You’d be lost in the stream of thoughts in your head. You could be in your forties, responsibilities and cares preoccupying you. This boy is looking at you as you approach each other on the street. It’s South London, the end of the 90’s. He doesn’t look like a threat, but maybe he wants something from you. At any rate you increase your pace. Avoiding eye contact you plough on through the din of the traffic.
You forget him. Nothing much to say about the encounter.
The young man thinks he’s losing his mind.
“I know you”
“I know you”
Shocks of recognition are hitting him like waves on a lake, one after another each following the next.

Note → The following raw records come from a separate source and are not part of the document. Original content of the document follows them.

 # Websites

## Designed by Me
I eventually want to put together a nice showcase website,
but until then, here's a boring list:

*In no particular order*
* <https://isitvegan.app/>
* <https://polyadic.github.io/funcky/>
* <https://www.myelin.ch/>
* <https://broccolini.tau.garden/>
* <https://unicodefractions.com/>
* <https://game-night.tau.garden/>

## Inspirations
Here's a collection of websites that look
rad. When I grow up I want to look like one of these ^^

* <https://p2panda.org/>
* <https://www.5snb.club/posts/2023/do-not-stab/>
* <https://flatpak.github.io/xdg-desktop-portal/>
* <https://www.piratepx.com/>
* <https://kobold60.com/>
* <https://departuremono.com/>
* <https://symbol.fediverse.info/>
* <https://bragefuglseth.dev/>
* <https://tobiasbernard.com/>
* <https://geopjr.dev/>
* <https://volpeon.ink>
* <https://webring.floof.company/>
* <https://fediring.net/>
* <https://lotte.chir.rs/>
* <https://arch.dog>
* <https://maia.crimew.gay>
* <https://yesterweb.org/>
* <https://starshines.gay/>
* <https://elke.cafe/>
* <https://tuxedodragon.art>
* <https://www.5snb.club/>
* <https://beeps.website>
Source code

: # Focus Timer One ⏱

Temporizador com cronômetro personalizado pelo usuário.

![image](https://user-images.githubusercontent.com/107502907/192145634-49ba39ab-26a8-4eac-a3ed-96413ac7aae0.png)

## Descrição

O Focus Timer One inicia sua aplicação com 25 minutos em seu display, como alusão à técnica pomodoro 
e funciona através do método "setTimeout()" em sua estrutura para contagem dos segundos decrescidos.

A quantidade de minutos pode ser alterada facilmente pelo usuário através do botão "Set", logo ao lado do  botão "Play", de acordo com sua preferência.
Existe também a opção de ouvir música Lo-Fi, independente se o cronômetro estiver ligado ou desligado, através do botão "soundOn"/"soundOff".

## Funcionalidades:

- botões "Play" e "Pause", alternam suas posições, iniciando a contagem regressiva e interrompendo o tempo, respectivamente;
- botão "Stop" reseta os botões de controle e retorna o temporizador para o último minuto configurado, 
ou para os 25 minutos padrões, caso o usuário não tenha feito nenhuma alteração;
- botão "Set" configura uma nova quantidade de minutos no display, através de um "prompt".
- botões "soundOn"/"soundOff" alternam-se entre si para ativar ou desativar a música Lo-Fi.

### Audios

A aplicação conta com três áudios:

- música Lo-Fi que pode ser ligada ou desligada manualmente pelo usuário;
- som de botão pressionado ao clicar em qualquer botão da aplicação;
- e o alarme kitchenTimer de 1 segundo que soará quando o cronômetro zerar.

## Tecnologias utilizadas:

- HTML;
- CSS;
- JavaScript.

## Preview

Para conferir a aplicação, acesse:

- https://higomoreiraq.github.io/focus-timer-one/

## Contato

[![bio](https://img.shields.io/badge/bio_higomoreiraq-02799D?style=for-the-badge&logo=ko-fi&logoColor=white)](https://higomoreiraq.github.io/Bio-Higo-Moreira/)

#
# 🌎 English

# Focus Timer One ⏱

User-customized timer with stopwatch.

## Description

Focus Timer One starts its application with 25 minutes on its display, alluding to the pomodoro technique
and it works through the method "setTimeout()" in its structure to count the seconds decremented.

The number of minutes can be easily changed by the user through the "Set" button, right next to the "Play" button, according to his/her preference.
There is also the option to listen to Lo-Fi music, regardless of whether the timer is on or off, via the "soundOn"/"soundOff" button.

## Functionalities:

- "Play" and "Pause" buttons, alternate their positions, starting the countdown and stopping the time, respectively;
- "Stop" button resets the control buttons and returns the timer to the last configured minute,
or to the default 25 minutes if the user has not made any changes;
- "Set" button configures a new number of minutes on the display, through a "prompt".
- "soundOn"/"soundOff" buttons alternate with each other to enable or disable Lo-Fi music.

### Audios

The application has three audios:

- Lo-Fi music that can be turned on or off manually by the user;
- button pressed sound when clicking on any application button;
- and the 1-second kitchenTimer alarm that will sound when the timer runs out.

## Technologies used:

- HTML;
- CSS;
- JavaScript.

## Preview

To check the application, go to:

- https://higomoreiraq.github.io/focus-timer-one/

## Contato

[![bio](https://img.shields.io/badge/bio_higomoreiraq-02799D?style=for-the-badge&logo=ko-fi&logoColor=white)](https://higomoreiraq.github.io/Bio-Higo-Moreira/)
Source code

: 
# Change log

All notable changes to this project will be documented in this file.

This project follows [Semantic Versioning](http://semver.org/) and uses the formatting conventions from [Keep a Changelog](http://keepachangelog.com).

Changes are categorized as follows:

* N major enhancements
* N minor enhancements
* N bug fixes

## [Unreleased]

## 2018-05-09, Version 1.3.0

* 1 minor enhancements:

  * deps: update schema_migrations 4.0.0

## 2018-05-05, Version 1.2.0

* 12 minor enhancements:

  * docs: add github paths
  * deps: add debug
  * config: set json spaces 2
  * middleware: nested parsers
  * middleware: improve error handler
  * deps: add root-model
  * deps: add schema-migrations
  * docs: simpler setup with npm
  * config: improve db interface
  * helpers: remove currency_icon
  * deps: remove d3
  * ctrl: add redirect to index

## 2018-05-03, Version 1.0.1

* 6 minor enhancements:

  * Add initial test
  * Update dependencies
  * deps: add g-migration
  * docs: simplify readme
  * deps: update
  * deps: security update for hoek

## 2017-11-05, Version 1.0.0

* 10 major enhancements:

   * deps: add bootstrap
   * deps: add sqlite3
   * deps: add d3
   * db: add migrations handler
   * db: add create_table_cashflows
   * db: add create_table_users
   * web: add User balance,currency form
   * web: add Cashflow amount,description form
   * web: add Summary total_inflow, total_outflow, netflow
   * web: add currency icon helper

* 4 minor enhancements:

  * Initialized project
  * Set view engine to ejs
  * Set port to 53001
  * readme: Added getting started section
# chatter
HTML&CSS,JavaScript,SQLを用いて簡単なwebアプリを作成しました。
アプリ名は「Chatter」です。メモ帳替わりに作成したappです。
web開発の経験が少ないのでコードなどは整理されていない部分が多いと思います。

Some faces distrustful, others kindly amused, others simply surprised. People he’s never seen before have become friends, family and neighbours.
He’s almost going to say something, but there are no names and he stops himself, over and over. This continues for who knows how long.
Overwhelmed he ducks into a newsagent to get a sugar fix. Eventually the noise in his head returns and he’s walking through crowds of strangers. For a time he forgets it ever happens. It could only be madness, there’s no other context for it.
Decades later, he’s as old as his grandparents when the foundations of his world were laid. He understands. In cultures where wisdom prevails these experiences would signal the birth of a teacher, not a descent into mental illness.
It’s a different kind of love.
One that does not discriminate or bargain. It’s a love that knows no loss. It grounds us in the real world. It sees beyond surface appearances.
I don’t live in that state, although my false self is less in control these days. It’s here all the same. We live with our reactivity, our tendency to judge but there’s a gap.
The tiny gap where you see your what your false self is doing and you have space to choose something different. Less afraid, kinder, more accepting of the messiness of life here on the planet’s surface.
Slowly the picture gets clearer.
We are all sisters and brothers. All around us, an ocean of love.
Each of us are in our own little bubble. We are the ones with the power to choose how we fill our bubbles, now that we are grown.
Fill your bubble with compassion.
For yourself and all beings.
Imagine how it will be when other people mean safety, not threat.
Practice letting go of self judgement. Judging the world.
Who knows when our bubbles will pop?